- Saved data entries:
┄┄┄┄┄┄┄┄┄┄

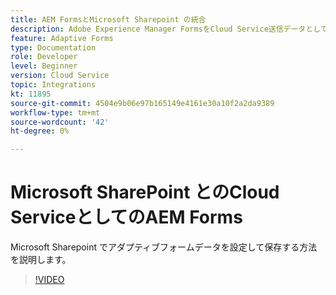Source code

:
 ```yaml
---
title: AEM FormsとMicrosoft Sharepoint の統合
description: Adobe Experience Manager FormsをCloud Service送信データとしてMicrosoft Sharepoint に保存する方法を説明します
feature: Adaptive Forms
type: Documentation
role: Developer
level: Beginner
version: Cloud Service
topic: Integrations
kt: 11895
source-git-commit: 4504e9b06e97b165149e4161e30a10f2a2da9389
workflow-type: tm+mt
source-wordcount: '42'
ht-degree: 0%

---
```


# Microsoft SharePoint とのCloud ServiceとしてのAEM Forms

Microsoft Sharepoint でアダプティブフォームデータを設定して保存する方法を説明します。

>[!VIDEO](https://video.tv.adobe.com/v/3415793/?quality=12&learn=on)
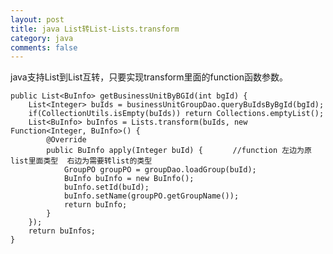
 ```yaml
---
layout: post
title: java List转List-Lists.transform
category: java
comments: false
---
```


java支持List到List互转，只要实现transform里面的function函数参数。

    public List<BuInfo> getBusinessUnitByBGId(int bgId) {
        List<Integer> buIds = businessUnitGroupDao.queryBuIdsByBgId(bgId);
        if(CollectionUtils.isEmpty(buIds)) return Collections.emptyList();
        List<BuInfo> buInfos = Lists.transform(buIds, new Function<Integer, BuInfo>() {
            @Override
            public BuInfo apply(Integer buId) {     　//function 左边为原list里面类型  右边为需要转list的类型
                GroupPO groupPO = groupDao.loadGroup(buId);
                BuInfo buInfo = new BuInfo();
                buInfo.setId(buId);
                buInfo.setName(groupPO.getGroupName());
                return buInfo;
            }
        });
        return buInfos;
    }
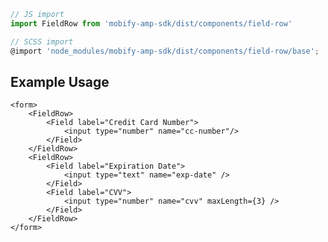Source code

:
 ```js
// JS import
import FieldRow from 'mobify-amp-sdk/dist/components/field-row'

// SCSS import
@import 'node_modules/mobify-amp-sdk/dist/components/field-row/base';
```


## Example Usage

    <form>
        <FieldRow>
            <Field label="Credit Card Number">
                <input type="number" name="cc-number"/>
            </Field>
        </FieldRow>
        <FieldRow>
            <Field label="Expiration Date">
                <input type="text" name="exp-date" />
            </Field>
            <Field label="CVV">
                <input type="number" name="cvv" maxLength={3} />
            </Field>
        </FieldRow>
    </form>
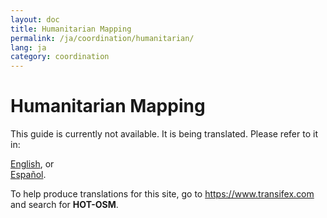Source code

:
 ```yaml
---
layout: doc
title: Humanitarian Mapping
permalink: /ja/coordination/humanitarian/
lang: ja
category: coordination
---
```


# Humanitarian Mapping

This guide is currently not available. It is being translated. Please refer to it in:  

[English](/en/coordination/humanitarian), or  
[Español](/es/coordination/humanitarian).  

To help produce translations for this site, go to <https://www.transifex.com> and search for **HOT-OSM**.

┄┄┄┄┄┄┄┄┄┄

- Work order:
Copy each line above where "Mapping" appears.

- Your solution:
title: Humanitarian Mapping
# Humanitarian Mapping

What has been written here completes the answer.